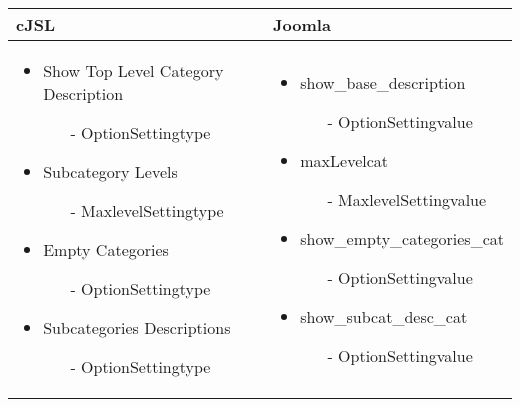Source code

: \begin{minipage}{0.7\textwidth}
\begin{tabular}{| p{}|p{}|}
\hline
\textbf{cJSL} & \textbf{Joomla} \\ 
\hline
\begin{itemize}
	\item Show Top Level Category Description
	\begin{enumerate}
			 \item[-] OptionSettingtype
	\end{enumerate} 
	\item Subcategory Levels 
		\begin{enumerate}
				 \item[-] MaxlevelSettingtype
		\end{enumerate}
	\item Empty Categories 
		\begin{enumerate}
			 \item[-] OptionSettingtype
		\end{enumerate}
	\item Subcategories Descriptions
	 \begin{enumerate}
	 		 \item[-] OptionSettingtype
	 \end{enumerate}
\end{itemize}
 & 
\begin{itemize}
	\item show\_base\_description
	\begin{enumerate}
			 \item[-] OptionSettingvalue
	\end{enumerate} 
	\item maxLevelcat 
		\begin{enumerate}
				 \item[-] MaxlevelSettingvalue
		\end{enumerate}
	\item show\_empty\_categories\_cat 
		\begin{enumerate}
			 \item[-] OptionSettingvalue
		\end{enumerate}
	\item show\_subcat\_desc\_cat
	 \begin{enumerate}
	 		 \item[-] OptionSettingvalue
	 \end{enumerate}
\end{itemize}
\\
\hline
\end{tabular}
\end{minipage}


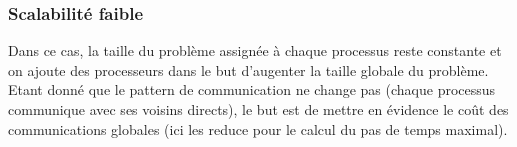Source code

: \subsubsection{Scalabilité faible}
Dans ce cas, la taille du problème assignée à chaque processus reste constante et on ajoute des processeurs dans le but d'augenter la taille globale du problème. Etant donné que le pattern de communication ne change pas (chaque processus communique avec ses voisins directs), le but est de mettre en évidence le coût des communications globales (ici les reduce pour le calcul du pas de temps maximal).






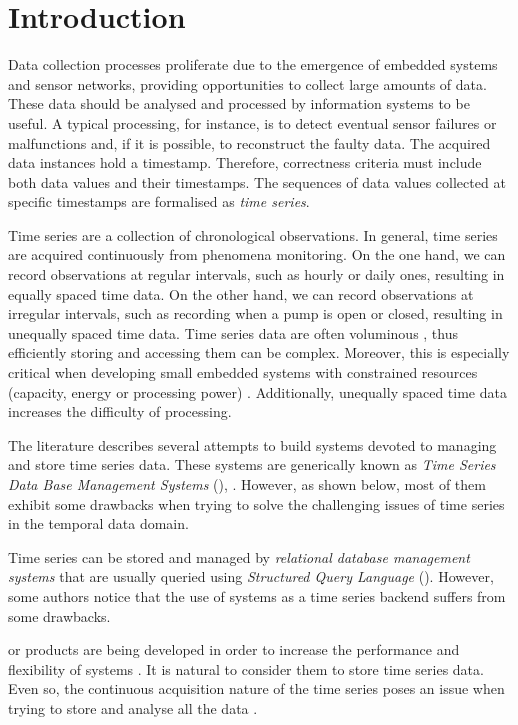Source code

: \section{Introduction}

Data collection processes proliferate due to the emergence of embedded
systems and sensor networks, providing opportunities to collect large
amounts of data.  These data should be analysed and processed by
information systems to be useful. A typical processing, for instance,
is to detect eventual sensor failures or malfunctions and, if it is
possible, to reconstruct the faulty data. The acquired data instances
hold a timestamp. Therefore, correctness criteria must include both
data values and their timestamps. The sequences of data values
collected at specific timestamps are formalised as \emph{time series}.

Time series are a collection of chronological observations.  In
general, time series are acquired continuously from phenomena
monitoring. On the one hand, we can record observations at regular
intervals, such as hourly or daily ones, resulting in equally spaced
time data.  On the other hand, we can record observations at irregular
intervals, such as recording when a pump is open or closed, resulting
in unequally spaced time data. Time series data are often voluminous
\cite{fu11,keogh08:isax}, thus efficiently storing and accessing them
can be complex. Moreover, this is especially critical when developing
small embedded systems with constrained resources (capacity, energy or
processing power) \cite{yaogehrke02}. Additionally, unequally spaced
time data increases the difficulty of processing.

The literature describes several attempts to build systems devoted to
managing and store time series data. These systems are generically
known as \emph{Time Series Data Base Management Systems}
(), \cite{dreyer94,last01}. However, as shown below, most
of them exhibit some drawbacks when trying to solve the challenging
issues of time series in the temporal data domain.

Time series can be stored and managed by \emph{relational database
  management systems} that are usually queried using \emph{Structured
  Query Language} (). However, some authors
\cite{dreyer94,schmidt95,stonebraker09:scidb,zhang11} notice that the
use of  systems as a time series backend suffers from some
drawbacks.

 or  products are being developed in order to
increase the performance and flexibility of  systems
\cite{atzeni13:relational_model_dead,stonebraker10,stonebraker09:scidb,zhang11}. It
is natural to consider them to store time series data. Even so, the
continuous acquisition nature of the time series poses an issue when
trying to store and analyse all the data \cite{keogh97}.


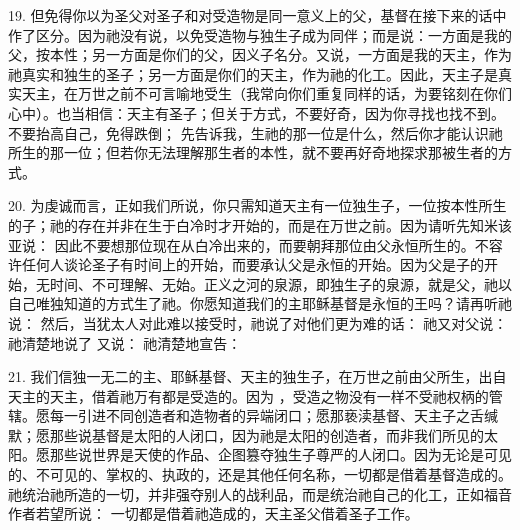 19. 但免得你以为圣父对圣子和对受造物是同一意义上的父，基督在接下来的话中作了区分。因为祂没有说，以免受造物与独生子成为同伴；而是说：一方面是我的父，按本性；另一方面是你们的父，因义子名分。又说，一方面是我的天主，作为祂真实和独生的圣子；另一方面是你们的天主，作为祂的化工。因此，天主子是真实天主，在万世之前不可言喻地受生（我常向你们重复同样的话，为要铭刻在你们心中）。也当相信：天主有圣子；但关于方式，不要好奇，因为你寻找也找不到。不要抬高自己，免得跌倒；  先告诉我，生祂的那一位是什么，然后你才能认识祂所生的那一位；但若你无法理解那生者的本性，就不要再好奇地探求那被生者的方式。\par

20. 为虔诚而言，正如我们所说，你只需知道天主有一位独生子，一位按本性所生的子；祂的存在并非在生于白冷时才开始的，而是在万世之前。因为请听先知米该亚说： 因此不要想那位现在从白冷出来的，而要朝拜那位由父永恒所生的。不容许任何人谈论圣子有时间上的开始，而要承认父是永恒的开始。因为父是子的开始，无时间、不可理解、无始。正义之河的泉源，即独生子的泉源，就是父，祂以自己唯独知道的方式生了祂。你愿知道我们的主耶稣基督是永恒的王吗？请再听祂说：  然后，当犹太人对此难以接受时，祂说了对他们更为难的话： 祂又对父说： 祂清楚地说了 又说：  祂清楚地宣告：\par

21. 我们信独一无二的主、耶稣基督、天主的独生子，在万世之前由父所生，出自天主的天主，借着祂万有都是受造的。因为 ，受造之物没有一样不受祂权柄的管辖。愿每一引进不同创造者和造物者的异端闭口；愿那亵渎基督、天主子之舌缄默；愿那些说基督是太阳的人闭口，因为祂是太阳的创造者，而非我们所见的太阳。愿那些说世界是天使的作品、企图篡夺独生子尊严的人闭口。因为无论是可见的、不可见的、掌权的、执政的，还是其他任何名称，一切都是借着基督造成的。祂统治祂所造的一切，并非强夺别人的战利品，而是统治祂自己的化工，正如福音作者若望所说：  一切都是借着祂造成的，天主圣父借着圣子工作。\par

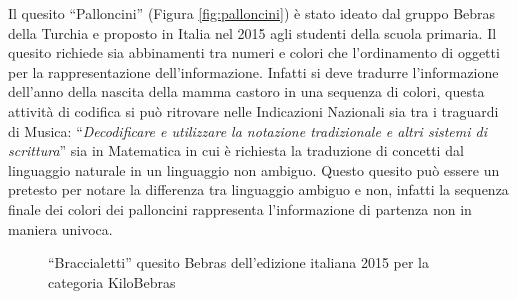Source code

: \documentclass[12pt]{report}
\begin{document}
Il quesito ``Palloncini'' (Figura \ref{fig:palloncini}) è stato ideato dal gruppo Bebras della Turchia e proposto in Italia nel 2015 agli studenti della scuola primaria. Il quesito richiede sia abbinamenti tra numeri e colori che l'ordinamento di oggetti per la rappresentazione dell'informazione.
Infatti si deve tradurre l'informazione dell'anno della nascita della mamma castoro in una sequenza di colori, questa attività di codifica si può ritrovare nelle Indicazioni Nazionali sia tra i traguardi di Musica: ``\textit{Decodificare e utilizzare la notazione tradizionale e altri sistemi di scrittura}'' sia in Matematica in cui è richiesta la traduzione di concetti dal linguaggio naturale in un linguaggio non ambiguo. Questo quesito può essere un pretesto per notare la differenza tra linguaggio ambiguo e non, infatti la sequenza finale dei colori dei palloncini rappresenta l'informazione di partenza non in maniera univoca.



\bigskip
\begin{figure}[h]
	\centering
	\caption{``Braccialetti'' quesito Bebras dell'edizione italiana 2015 per la categoria KiloBebras}\label{fig:braccialetti}
\end{figure}
\end{document}
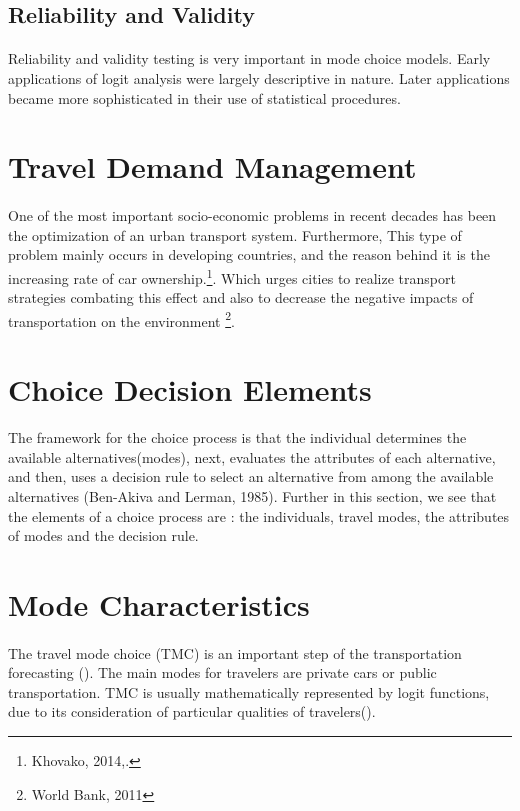 \subsection{Reliability and Validity}
\paragraph{}Reliability and validity testing is very important in mode choice models. Early applications of logit analysis were largely descriptive in nature. Later applications became more sophisticated in their use of statistical procedures.

\section{Travel Demand Management}
\paragraph{}One of the most important socio-economic problems in recent decades has been the optimization of an urban transport system. Furthermore, This type of problem mainly occurs in developing countries, and the reason behind it is the increasing rate of car ownership.\footnote{Khovako, 2014,.}. Which urges cities to realize transport strategies combating this effect and also to decrease the negative impacts of transportation on the environment \footnote{World Bank, 2011}.

\section{Choice Decision Elements}
The framework for the choice process is that the individual determines the available alternatives(modes), next, evaluates the attributes of each alternative, and then, uses a decision rule to select an alternative from among the available alternatives (Ben-Akiva and Lerman, 1985). Further in this section, we see that the elements of a choice process are : the individuals, travel modes, the attributes of modes and the decision rule.

\section{Mode Characteristics}
\paragraph{}The travel mode choice (TMC) is an important step of the transportation forecasting (\cite{Litman,2011}). The main modes for travelers are private cars or public transportation. TMC is usually mathematically represented by logit functions, due to its consideration of particular qualities of travelers(\cite{Bravo et al, 2009}).
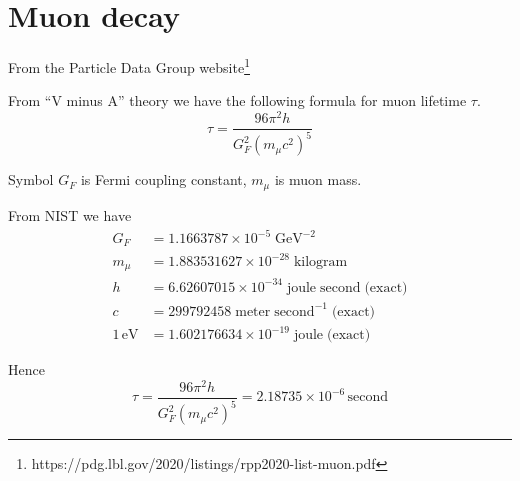 

\section*{Muon decay}
From the Particle Data Group website\footnote{https://pdg.lbl.gov/2020/listings/rpp2020-list-muon.pdf}
\begin{center}
\end{center}

From ``V minus A'' theory we have the following formula for muon lifetime $\tau$.
\begin{equation*}
\tau=\frac{96\pi^2h}{G_F^2\left(m_\mu c^2\right)^5}
\end{equation*}

Symbol $G_F$ is Fermi coupling constant, $m_\mu$ is muon mass.

\bigskip
From NIST we have
\begin{align*}
G_F&=1.1663787\times10^{-5}\;\text{GeV}^{-2}
\\
m_\mu&=1.883531627\times10^{-28}\;\text{kilogram}
\\
h&=6.62607015\times10^{-34}\;\text{joule}\;\text{second}\;\text{(exact)}
\\
c&=299792458\;\text{meter}\;\text{second}^{-1}\;\text{(exact)}
\\
1\,\text{eV}&=1.602176634\times10^{-19}\;\text{joule}\;\text{(exact)}
\end{align*}

Hence
\begin{equation*}
\tau=\frac{96\pi^2h}{G_F^2\left(m_\mu c^2\right)^5}
=2.18735\times10^{-6}\,\text{second}
\end{equation*}

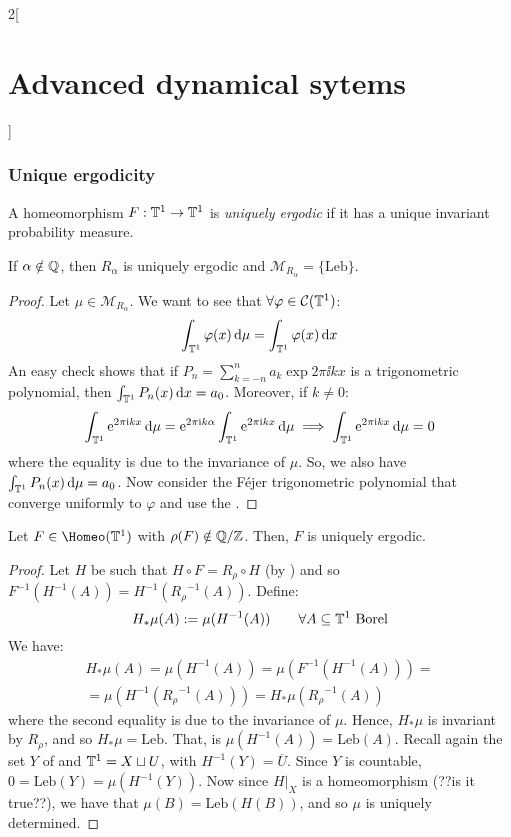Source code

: \documentclass[../../../main_math.tex]{subfiles}
\begin{document}
\begin{multicols}{2}[\section{Advanced dynamical sytems}]
  \subsubsection{Unique ergodicity}
  \begin{definition}
    A homeomorphism $F:\mathbb{T}^1\to\mathbb{T}^1$ is \emph{uniquely ergodic} if it has a unique invariant probability measure.
  \end{definition}
  \begin{lemma}
    If $\alpha\notin \mathbb{Q}$, then $R_\alpha$ is uniquely ergodic and $\mathcal{M}_{R_\alpha}=\{\text{Leb}\}$.
  \end{lemma}
  \begin{proof}
    Let $\mu\in\mathcal{M}_{R_\alpha}$. We want to see that $\forall \varphi\in \mathcal{C}(\mathbb{T}^1)$:
    $$
      \int_{\mathbb{T}^1}\varphi(x)\dd{\mu}=\int_{\mathbb{T}^1}\varphi(x)\dd{x}
    $$
    An easy check shows that if $P_n=\sum_{k=-n}^na_k\exp{2\pi\ii k x}$ is a trigonometric polynomial, then $\int_{\mathbb{T}^1}P_n(x)\dd{x}=a_0$. Moreover, if $k\ne 0$:
    $$
      \int_{\mathbb{T}^1}\mathrm{e}^{2\pi\mathrm{i} kx}\dd{\mu}=\mathrm{e}^{2\pi\mathrm{i} k\alpha}\int_{\mathbb{T}^1}\mathrm{e}^{2\pi\mathrm{i} kx}\dd{\mu}\implies \int_{\mathbb{T}^1}\mathrm{e}^{2\pi\mathrm{i} kx}\dd{\mu}=0
    $$
    where the equality is due to the invariance of $\mu$. So, we also have $\int_{\mathbb{T}^1}P_n(x)\dd{\mu}=a_0$. Now consider the Féjer trigonometric polynomial that converge uniformly to $\varphi$ and use the .
  \end{proof}
  \begin{proposition}
    Let $F\in\Homeo(\TT^1)$ with $\rho(F)\notin\quot{\QQ}{\ZZ}$. Then, $F$ is uniquely ergodic.
  \end{proposition}
  \begin{proof}
    Let $H$ be such that $H\circ F=R_\rho\circ H$ (by ) and so $F^{-1}(H^{-1}(A))=H^{-1}({R_\rho}^{-1}(A))$. Define:
    $$
      H_*\mu(A):=\mu(H^{-1}(A))\qquad \forall A\subseteq \mathbb{T}^1\text{ Borel}
    $$
    We have:
    \begin{multline*}
      H_*\mu(A)=\mu(H^{-1}(A))=\mu(F^{-1}(H^{-1}(A)))=\\=\mu(H^{-1}({R_\rho}^{-1}(A)))=H_*\mu({R_\rho}^{-1}(A))
    \end{multline*}
    where the second equality is due to the invariance of $\mu$. Hence, $H_*\mu$ is invariant by $R_\rho$, and so $H_*\mu=\text{Leb}$. That, is $\mu(H^{-1}(A))=\text{Leb}(A)$. Recall again the set $Y$ of  and $\mathbb{T}^1=X\sqcup U$, with $H^{-1}(Y)=\overline{U}$. Since $Y$ is countable, $0=\text{Leb}(Y)=\mu(H^{-1}(Y))$. Now since $H|_X$ is a homeomorphism (??is it true??), we have that $\mu(B)=\text{Leb}(H(B))$, and so $\mu$ is uniquely determined.

\end{proof}
\end{multicols}
\end{document}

* * *

## YOUR OBJECTIVE
You are asked to count the lines of the records above in which the word "dell" occurs, and to give only that number.

## TASK SOLUTION
3